皆さん、「東京理科大学」というとどんなイメージがありますか? 物理や化学などを専門にする理系の難関大学、という印象の方が多いのではないでしょうか。それも一面として正しいのですが、どうやら理科大は今、「宇宙」に本気みたいなのです。

副学長に日本人女性初の宇宙飛行士、向井千秋氏、そして昨年まで長年JAXA(ジャクサ・宇宙航空研究開発機構)の宇宙科学研究所副所長をつとめた藤井孝蔵氏を教授として招聘した、と聞けば、理科大の本気度が伝わるのではないでしょうか。

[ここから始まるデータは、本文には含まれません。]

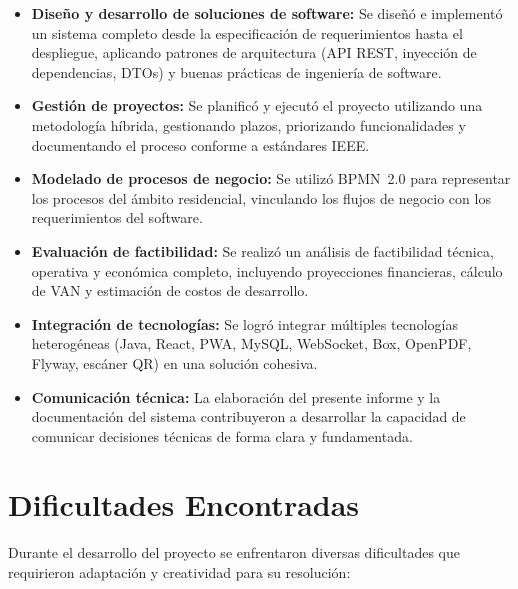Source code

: \begin{itemize}
    \item \textbf{Diseño y desarrollo de soluciones de software:} Se diseñó e implementó un sistema completo desde la especificación de requerimientos hasta el despliegue, aplicando patrones de arquitectura (API REST, inyección de dependencias, DTOs) y buenas prácticas de ingeniería de software.

    \item \textbf{Gestión de proyectos:} Se planificó y ejecutó el proyecto utilizando una metodología híbrida, gestionando plazos, priorizando funcionalidades y documentando el proceso conforme a estándares IEEE.

    \item \textbf{Modelado de procesos de negocio:} Se utilizó BPMN~2.0 para representar los procesos del ámbito residencial, vinculando los flujos de negocio con los requerimientos del software.

    \item \textbf{Evaluación de factibilidad:} Se realizó un análisis de factibilidad técnica, operativa y económica completo, incluyendo proyecciones financieras, cálculo de VAN y estimación de costos de desarrollo.

    \item \textbf{Integración de tecnologías:} Se logró integrar múltiples tecnologías heterogéneas (Java, React, PWA, MySQL, WebSocket, Box, OpenPDF, Flyway, escáner QR) en una solución cohesiva.

    \item \textbf{Comunicación técnica:} La elaboración del presente informe y la documentación del sistema contribuyeron a desarrollar la capacidad de comunicar decisiones técnicas de forma clara y fundamentada.
\end{itemize}

\section{Dificultades Encontradas}

Durante el desarrollo del proyecto se enfrentaron diversas dificultades que requirieron adaptación y creatividad para su resolución:

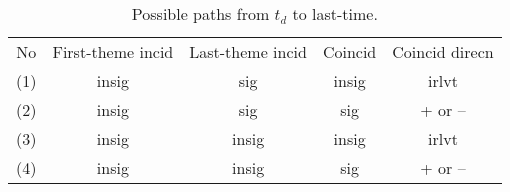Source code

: \begin{table}
\caption{Possible paths from \(t_d\) to last-time.}
\label{tab:pathsforlog}
\begin{tabular}{ccccc}
No	&First-theme incid &Last-theme incid &Coincid &Coincid direcn\\
(1)	&insig	&sig	&insig	&irlvt\\
(2)	&insig	&sig	&sig	&+ or --\\
(3)	&insig	&insig	&insig	&irlvt\\
(4)	&insig	&insig	&sig	&+ or --
\end{tabular}
\end{table}
%
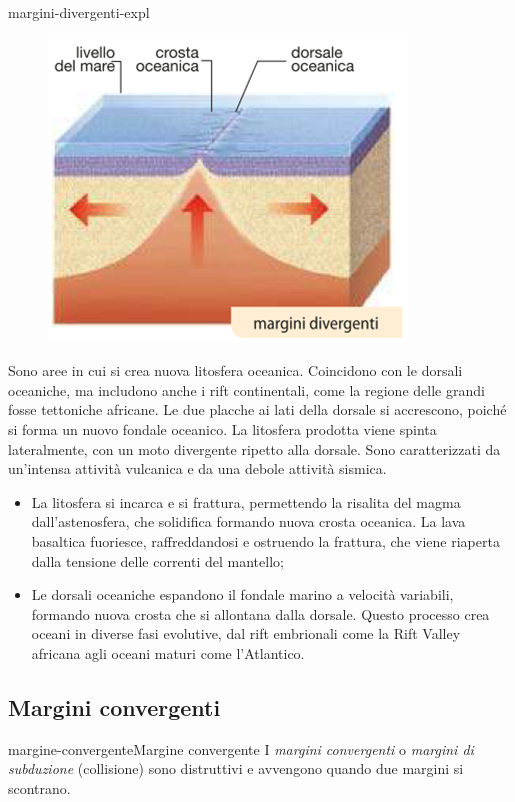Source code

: \documentclass[preview]{standalone}
\begin{document}
\begin{snippet}{margini-divergenti-expl}
    \setlength{\intextsep}{0pt}%
    \begin{figure}
        \includegraphics[width=.4\textwidth]{resources/margini-divergenti.png}
    \end{figure}

    Sono aree in cui si crea nuova litosfera oceanica. Coincidono con le dorsali oceaniche,
    ma includono anche i rift continentali, come la regione delle grandi fosse tettoniche
    africane. Le due placche ai lati della dorsale si accrescono, poiché si forma un nuovo
    fondale oceanico. La litosfera prodotta viene spinta lateralmente, con un moto
    divergente ripetto alla dorsale. Sono caratterizzati da un'intensa
    attività vulcanica e da una debole attività sismica.
    \wrapfill
    \vspace{-1cm}
    \begin{itemize}
        \item La litosfera si incarca e si frattura, permettendo la risalita del magma
            dall'astenosfera, che solidifica formando nuova crosta oceanica. La lava basaltica
            fuoriesce, raffreddandosi e ostruendo la frattura, che viene riaperta dalla tensione
            delle correnti del mantello;
        \item Le dorsali oceaniche espandono il fondale marino a velocità variabili, formando
            nuova crosta che si allontana dalla dorsale. Questo processo crea oceani in diverse
            fasi evolutive, dal rift embrionali come la Rift Valley africana agli oceani maturi
            come l'Atlantico.
    \end{itemize}
\end{snippet}

\subsection{Margini convergenti}

\begin{snippetdefinition}{margine-convergente}{Margine convergente}
    I \textit{margini convergenti} o \textit{margini di subduzione} (collisione) sono distruttivi e
    avvengono quando due margini si scontrano.
\end{snippetdefinition}
\end{document}
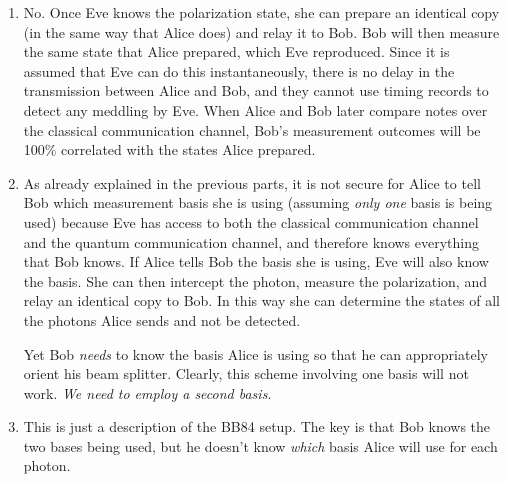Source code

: \documentclass[12pt]{article}
\begin{document}
\begin{enumerate}[label=\textbf{\alph*.}]
    \item No. Once Eve knows the polarization state, she can prepare an identical copy (in the same way that Alice does) and relay it to Bob. Bob will then measure the same state that Alice prepared, which Eve reproduced. Since it is assumed that Eve can do this instantaneously, there is no delay in the transmission between Alice and Bob, and they cannot use timing records to detect any meddling by Eve. When Alice and Bob later compare notes over the classical communication channel, Bob's measurement outcomes will be 100\% correlated with the states Alice prepared.
    
    \item As already explained in the previous parts, it is not secure for Alice to tell Bob which measurement basis she is using (assuming \emph{only one} basis is being used) because Eve has access to both the classical communication channel and the quantum communication channel, and therefore knows everything that Bob knows. If Alice tells Bob the basis she is using, Eve will also know the basis. She can then intercept the photon, measure the polarization, and relay an identical copy to Bob. In this way she can determine the states of all the photons Alice sends and not be detected.
    
    Yet Bob \emph{needs} to know the basis Alice is using so that he can appropriately orient his beam splitter. Clearly, this scheme involving one basis will not work. \emph{We need to employ a second basis.}
    
    \item This is just a description of the BB84 setup. The key is that Bob knows the two bases being used, but he doesn't know \emph{which} basis Alice will use for each photon.
    

\end{enumerate}
\end{document}
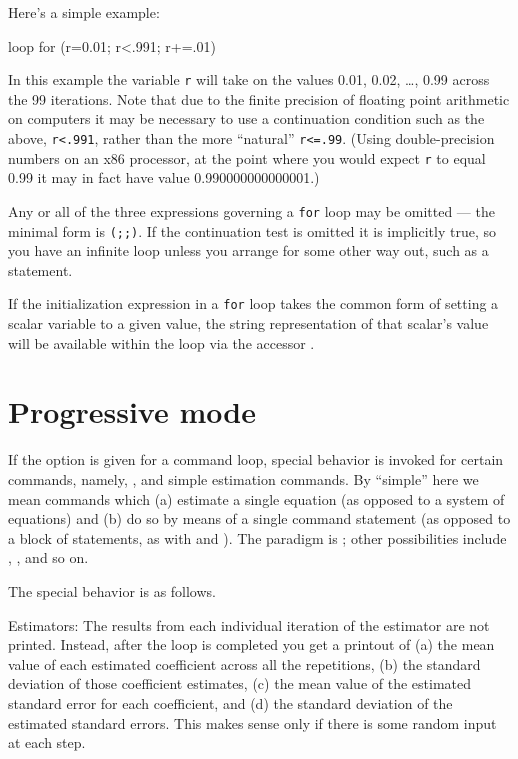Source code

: Here's a simple example:
%
\begin{code}
loop for (r=0.01; r<.991; r+=.01)
\end{code}

In this example the variable \verb+r+ will take on the values 0.01,
0.02, \dots{}, 0.99 across the 99 iterations.  Note that due to the
finite precision of floating point arithmetic on computers it may be
necessary to use a continuation condition such as the above,
\verb+r<.991+, rather than the more ``natural'' \verb+r<=.99+.  (Using
double-precision numbers on an x86 processor, at the point where you
would expect \verb+r+ to equal 0.99 it may in fact have value
0.990000000000001.)

Any or all of the three expressions governing a \texttt{for} loop may
be omitted --- the minimal form is \texttt{(;;)}.  If the continuation
test is omitted it is implicitly true, so you have an infinite loop
unless you arrange for some other way out, such as a 
statement.

If the initialization expression in a \texttt{for} loop takes the
common form of setting a scalar variable to a given value, the string
representation of that scalar's value will be available within
the loop via the accessor .  


\section{Progressive mode}
\label{loop-progressive}

If the  option is given for a command loop,
special behavior is invoked for certain commands, namely, ,
 and simple estimation commands.  By ``simple'' here we
mean commands which (a) estimate a single equation (as opposed to a
system of equations) and (b) do so by means of a single command
statement (as opposed to a block of statements, as with  and
).  The paradigm is ; other possibilities include
, ,  and so on.

The special behavior is as follows.

Estimators: The results from each individual iteration of the
estimator are not printed.  Instead, after the loop is completed you
get a printout of (a) the mean value of each estimated coefficient
across all the repetitions, (b) the standard deviation of those
coefficient estimates, (c) the mean value of the estimated standard
error for each coefficient, and (d) the standard deviation of the
estimated standard errors.  This makes sense only if there is some
random input at each step.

今年の1月に第一生命が行った「将来の夢」の男の子の第9位に宇宙飛行士が選ばれたり、理科好きの小学生の間で人気の雑誌のアンケートでは「宇宙関連の仕事」がダントツトップだったり。今では子どもたちにとって「宇宙」はテレビの向こう側の世界ではなく、本気で目指したい身近なものなのですね。そんな子どもや学生の「本気」に、理科大は正面から向きあっています。

今回は、今後の理科大の宇宙研究を牽引していく藤井教授にお話をお伺いしました。

藤井孝蔵先生

藤井孝蔵先生

編集部:藤井先生は昨年までJAXAにいらしたと伺いました。まずは簡単なプロフィールを教えていただけますでしょうか。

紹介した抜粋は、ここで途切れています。